There are mainly two popular trading styles on the market, which are like two different worlds.
**First Type: Left-Side Trading (Predictive)**
This approach involves making predictions. When the price drops to a certain level, thinking "it's low enough," they jump in and wait for a rebound; when the price rises to a certain height, thinking "it's the top," they quickly exit and wait for a pullback. In simple terms: the trend hasn't even formed yet, but you've already placed your bets.
To illustrate, it's like seeing someone jump from a building; you judge they're about to land, but you reach out to catch them while they're still in mid-air—what usually happens? After buying in, the market continues to fall, with the bottom below the expected level. The account loses money every day, unrealized losses deepen, and how long can your mindset hold? Even if you eventually turn a profit, it's just a slow climb, earning little by little, and at the slightest disturbance, you want to run. That's why beginners tend to: lose like lightning, earn like a snail.
**Second Type: Right-Side Trading (Confirmation)**
This approach never involves predictions. They abandon guessing the bottom or top, and only act once the trend is fully confirmed. When the market hits the bottom and starts to rise, they enter; when it peaks and begins to fall, they exit. The core principle is: only look at facts that have already happened.
Using the same analogy: only when the person has landed steadily, stood up, and started walking upstairs do I follow. Never touch the uncertainty while they're still in mid-air.
Entry and exit are based on solid signals—price making new highs, moving averages turning upward, trading volume suddenly surging. These are facts already reflected in the candlesticks, not your subjective feelings. You buy into a clear trend, not vague hunches.

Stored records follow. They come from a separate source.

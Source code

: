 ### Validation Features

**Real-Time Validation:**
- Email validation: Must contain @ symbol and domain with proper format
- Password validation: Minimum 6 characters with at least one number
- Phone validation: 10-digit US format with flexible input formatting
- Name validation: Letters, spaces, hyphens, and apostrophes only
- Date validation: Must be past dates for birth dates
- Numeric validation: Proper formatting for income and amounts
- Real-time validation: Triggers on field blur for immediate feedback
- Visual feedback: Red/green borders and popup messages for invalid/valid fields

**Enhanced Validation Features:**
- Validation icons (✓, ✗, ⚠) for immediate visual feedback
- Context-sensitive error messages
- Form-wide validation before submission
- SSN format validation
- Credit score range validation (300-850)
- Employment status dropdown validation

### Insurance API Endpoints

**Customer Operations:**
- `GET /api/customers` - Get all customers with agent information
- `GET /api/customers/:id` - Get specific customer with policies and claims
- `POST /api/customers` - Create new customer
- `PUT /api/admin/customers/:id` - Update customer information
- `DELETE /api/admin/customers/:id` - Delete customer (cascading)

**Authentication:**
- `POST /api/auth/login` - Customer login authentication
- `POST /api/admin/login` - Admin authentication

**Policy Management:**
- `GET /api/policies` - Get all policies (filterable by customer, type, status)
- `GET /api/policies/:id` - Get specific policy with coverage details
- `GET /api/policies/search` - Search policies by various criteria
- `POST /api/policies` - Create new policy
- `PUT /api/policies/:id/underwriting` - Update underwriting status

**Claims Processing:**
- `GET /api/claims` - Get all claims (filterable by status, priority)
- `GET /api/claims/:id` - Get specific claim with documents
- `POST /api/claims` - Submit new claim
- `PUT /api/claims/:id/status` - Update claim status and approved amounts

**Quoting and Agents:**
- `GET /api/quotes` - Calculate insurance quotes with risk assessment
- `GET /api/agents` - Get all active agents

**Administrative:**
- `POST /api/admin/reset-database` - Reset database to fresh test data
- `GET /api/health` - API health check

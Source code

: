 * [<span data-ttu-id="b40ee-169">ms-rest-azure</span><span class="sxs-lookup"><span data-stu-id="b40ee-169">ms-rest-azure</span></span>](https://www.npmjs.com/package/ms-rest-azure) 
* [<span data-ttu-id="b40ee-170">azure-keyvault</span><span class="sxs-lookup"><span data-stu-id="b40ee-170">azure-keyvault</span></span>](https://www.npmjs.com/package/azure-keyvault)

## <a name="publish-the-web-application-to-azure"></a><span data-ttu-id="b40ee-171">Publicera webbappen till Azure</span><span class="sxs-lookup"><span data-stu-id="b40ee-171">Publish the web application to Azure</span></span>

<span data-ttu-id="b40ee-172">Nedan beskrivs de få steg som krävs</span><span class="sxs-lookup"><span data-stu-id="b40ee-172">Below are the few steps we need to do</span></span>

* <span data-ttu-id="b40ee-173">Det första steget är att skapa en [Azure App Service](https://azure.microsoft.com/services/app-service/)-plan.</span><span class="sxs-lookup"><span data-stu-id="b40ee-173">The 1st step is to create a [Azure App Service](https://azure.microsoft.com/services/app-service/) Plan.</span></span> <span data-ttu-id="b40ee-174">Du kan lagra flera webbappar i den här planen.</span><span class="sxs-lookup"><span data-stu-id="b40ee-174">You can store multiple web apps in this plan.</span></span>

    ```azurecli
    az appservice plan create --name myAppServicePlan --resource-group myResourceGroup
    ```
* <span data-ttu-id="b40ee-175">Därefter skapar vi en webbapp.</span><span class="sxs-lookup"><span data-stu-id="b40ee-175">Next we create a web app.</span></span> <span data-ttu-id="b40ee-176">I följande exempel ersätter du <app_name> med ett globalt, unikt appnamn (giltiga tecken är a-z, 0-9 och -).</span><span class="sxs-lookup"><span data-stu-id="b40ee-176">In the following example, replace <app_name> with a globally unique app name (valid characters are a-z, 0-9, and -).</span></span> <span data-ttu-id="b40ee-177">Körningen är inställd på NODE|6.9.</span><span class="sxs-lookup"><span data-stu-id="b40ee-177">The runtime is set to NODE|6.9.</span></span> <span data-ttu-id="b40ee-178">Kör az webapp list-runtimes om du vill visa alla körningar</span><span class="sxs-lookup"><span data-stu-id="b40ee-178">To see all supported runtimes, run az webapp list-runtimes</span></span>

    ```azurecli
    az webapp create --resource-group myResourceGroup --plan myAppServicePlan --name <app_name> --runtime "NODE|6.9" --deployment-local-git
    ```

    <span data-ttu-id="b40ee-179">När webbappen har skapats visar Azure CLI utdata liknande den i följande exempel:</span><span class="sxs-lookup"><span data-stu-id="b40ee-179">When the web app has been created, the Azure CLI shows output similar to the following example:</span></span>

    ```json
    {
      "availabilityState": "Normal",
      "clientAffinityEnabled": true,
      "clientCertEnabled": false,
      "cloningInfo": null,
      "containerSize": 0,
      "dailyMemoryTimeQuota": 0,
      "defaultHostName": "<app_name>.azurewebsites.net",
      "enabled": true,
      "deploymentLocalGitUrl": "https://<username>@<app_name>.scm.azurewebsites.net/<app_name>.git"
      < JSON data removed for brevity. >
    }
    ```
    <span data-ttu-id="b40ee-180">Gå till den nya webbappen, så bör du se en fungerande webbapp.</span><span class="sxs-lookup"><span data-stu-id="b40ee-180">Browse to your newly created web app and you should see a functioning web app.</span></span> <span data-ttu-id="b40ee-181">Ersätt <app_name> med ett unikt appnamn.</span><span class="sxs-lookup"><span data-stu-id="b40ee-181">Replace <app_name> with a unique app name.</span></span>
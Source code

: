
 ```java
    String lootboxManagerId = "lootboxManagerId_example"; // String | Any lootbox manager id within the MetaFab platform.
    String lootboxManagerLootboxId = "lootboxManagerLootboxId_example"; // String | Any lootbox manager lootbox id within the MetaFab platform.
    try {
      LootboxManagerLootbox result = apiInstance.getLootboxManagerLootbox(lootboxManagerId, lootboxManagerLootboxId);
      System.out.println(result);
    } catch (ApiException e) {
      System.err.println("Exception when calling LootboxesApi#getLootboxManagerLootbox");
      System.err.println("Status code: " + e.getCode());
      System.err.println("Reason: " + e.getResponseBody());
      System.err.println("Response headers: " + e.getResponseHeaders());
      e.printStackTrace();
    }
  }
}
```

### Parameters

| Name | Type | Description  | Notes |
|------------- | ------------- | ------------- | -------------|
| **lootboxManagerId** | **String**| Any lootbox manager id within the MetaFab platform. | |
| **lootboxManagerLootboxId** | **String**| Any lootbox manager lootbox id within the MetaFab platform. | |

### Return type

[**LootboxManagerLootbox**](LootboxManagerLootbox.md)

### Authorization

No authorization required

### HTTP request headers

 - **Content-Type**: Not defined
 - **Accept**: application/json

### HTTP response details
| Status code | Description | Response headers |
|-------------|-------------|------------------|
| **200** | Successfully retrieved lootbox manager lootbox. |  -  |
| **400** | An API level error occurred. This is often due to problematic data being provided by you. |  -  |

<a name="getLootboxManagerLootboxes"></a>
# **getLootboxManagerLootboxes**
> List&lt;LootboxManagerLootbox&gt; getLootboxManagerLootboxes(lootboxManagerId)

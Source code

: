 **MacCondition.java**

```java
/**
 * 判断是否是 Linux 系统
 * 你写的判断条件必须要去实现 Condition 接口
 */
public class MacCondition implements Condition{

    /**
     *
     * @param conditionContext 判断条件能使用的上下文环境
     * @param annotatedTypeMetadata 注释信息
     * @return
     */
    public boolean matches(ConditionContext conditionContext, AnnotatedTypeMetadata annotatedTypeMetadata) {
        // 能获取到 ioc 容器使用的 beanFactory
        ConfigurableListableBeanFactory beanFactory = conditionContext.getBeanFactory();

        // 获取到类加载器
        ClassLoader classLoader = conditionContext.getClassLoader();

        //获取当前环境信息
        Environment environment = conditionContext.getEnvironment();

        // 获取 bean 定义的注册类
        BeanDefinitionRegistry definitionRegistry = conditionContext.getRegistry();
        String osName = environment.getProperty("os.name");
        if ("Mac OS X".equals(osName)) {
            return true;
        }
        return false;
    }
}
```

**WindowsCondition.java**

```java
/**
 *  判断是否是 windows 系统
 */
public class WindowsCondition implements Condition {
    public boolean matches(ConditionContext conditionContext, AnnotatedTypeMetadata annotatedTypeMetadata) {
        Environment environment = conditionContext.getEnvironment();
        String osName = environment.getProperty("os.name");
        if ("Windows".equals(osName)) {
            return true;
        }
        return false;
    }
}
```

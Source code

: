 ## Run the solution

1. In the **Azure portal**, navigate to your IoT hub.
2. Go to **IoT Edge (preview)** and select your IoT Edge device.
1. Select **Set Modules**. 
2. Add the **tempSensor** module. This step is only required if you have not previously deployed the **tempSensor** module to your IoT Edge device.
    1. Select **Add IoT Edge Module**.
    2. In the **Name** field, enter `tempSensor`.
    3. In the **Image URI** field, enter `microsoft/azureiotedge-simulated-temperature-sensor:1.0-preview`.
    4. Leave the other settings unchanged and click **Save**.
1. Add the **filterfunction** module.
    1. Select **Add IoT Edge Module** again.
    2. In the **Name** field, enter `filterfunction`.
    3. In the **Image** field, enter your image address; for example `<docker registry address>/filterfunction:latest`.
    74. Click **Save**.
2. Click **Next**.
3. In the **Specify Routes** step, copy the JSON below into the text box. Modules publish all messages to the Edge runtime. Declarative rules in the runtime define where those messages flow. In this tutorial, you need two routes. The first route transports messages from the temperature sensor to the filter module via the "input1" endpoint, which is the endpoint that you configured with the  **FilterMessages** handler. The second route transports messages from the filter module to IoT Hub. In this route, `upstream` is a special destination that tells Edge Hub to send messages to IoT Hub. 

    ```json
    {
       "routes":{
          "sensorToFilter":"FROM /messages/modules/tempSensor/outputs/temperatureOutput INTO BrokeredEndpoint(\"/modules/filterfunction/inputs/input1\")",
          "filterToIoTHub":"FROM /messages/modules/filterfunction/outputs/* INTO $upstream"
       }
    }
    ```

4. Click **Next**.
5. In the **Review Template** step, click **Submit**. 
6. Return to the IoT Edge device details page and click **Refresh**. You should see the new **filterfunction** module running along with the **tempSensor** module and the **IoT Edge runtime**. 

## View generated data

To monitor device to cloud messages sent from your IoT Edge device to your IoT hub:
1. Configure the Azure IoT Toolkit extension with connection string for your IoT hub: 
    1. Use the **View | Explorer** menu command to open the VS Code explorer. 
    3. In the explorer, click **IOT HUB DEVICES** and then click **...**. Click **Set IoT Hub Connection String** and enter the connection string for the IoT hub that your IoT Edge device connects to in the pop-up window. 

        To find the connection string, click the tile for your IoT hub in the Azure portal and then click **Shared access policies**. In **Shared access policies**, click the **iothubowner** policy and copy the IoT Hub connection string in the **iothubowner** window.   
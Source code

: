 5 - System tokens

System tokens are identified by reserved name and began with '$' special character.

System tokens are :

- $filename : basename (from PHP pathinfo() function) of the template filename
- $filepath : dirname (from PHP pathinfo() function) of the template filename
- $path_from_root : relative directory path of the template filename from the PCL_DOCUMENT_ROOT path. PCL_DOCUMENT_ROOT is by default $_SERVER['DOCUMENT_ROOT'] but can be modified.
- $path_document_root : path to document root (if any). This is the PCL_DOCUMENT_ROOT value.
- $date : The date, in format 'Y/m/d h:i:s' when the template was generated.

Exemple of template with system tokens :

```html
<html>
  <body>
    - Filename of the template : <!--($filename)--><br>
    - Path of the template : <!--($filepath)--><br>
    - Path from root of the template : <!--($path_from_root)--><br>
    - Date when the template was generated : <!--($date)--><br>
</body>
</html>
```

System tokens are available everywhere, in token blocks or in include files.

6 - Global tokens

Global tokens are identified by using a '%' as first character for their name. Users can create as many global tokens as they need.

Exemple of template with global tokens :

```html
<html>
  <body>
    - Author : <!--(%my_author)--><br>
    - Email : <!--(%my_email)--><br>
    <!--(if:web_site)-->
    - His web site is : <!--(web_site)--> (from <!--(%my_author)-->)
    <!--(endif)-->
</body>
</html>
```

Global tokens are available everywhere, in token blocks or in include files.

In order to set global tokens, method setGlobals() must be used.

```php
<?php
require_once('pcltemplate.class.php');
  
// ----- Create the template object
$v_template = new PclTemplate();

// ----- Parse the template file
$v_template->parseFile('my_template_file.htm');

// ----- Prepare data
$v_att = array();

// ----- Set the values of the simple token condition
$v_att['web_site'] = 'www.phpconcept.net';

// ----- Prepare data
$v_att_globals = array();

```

**Which one should you choose?**
Left-side trading seems to catch cheaper positions, but in reality, it's a game for experts, with high thresholds and a high failure rate. Right-side trading, although you can't buy at the lowest price or sell at the highest, has a more stable win rate and is more suitable for most retail traders. Instead of obsessing over small price differences, it's better to grasp the big trend.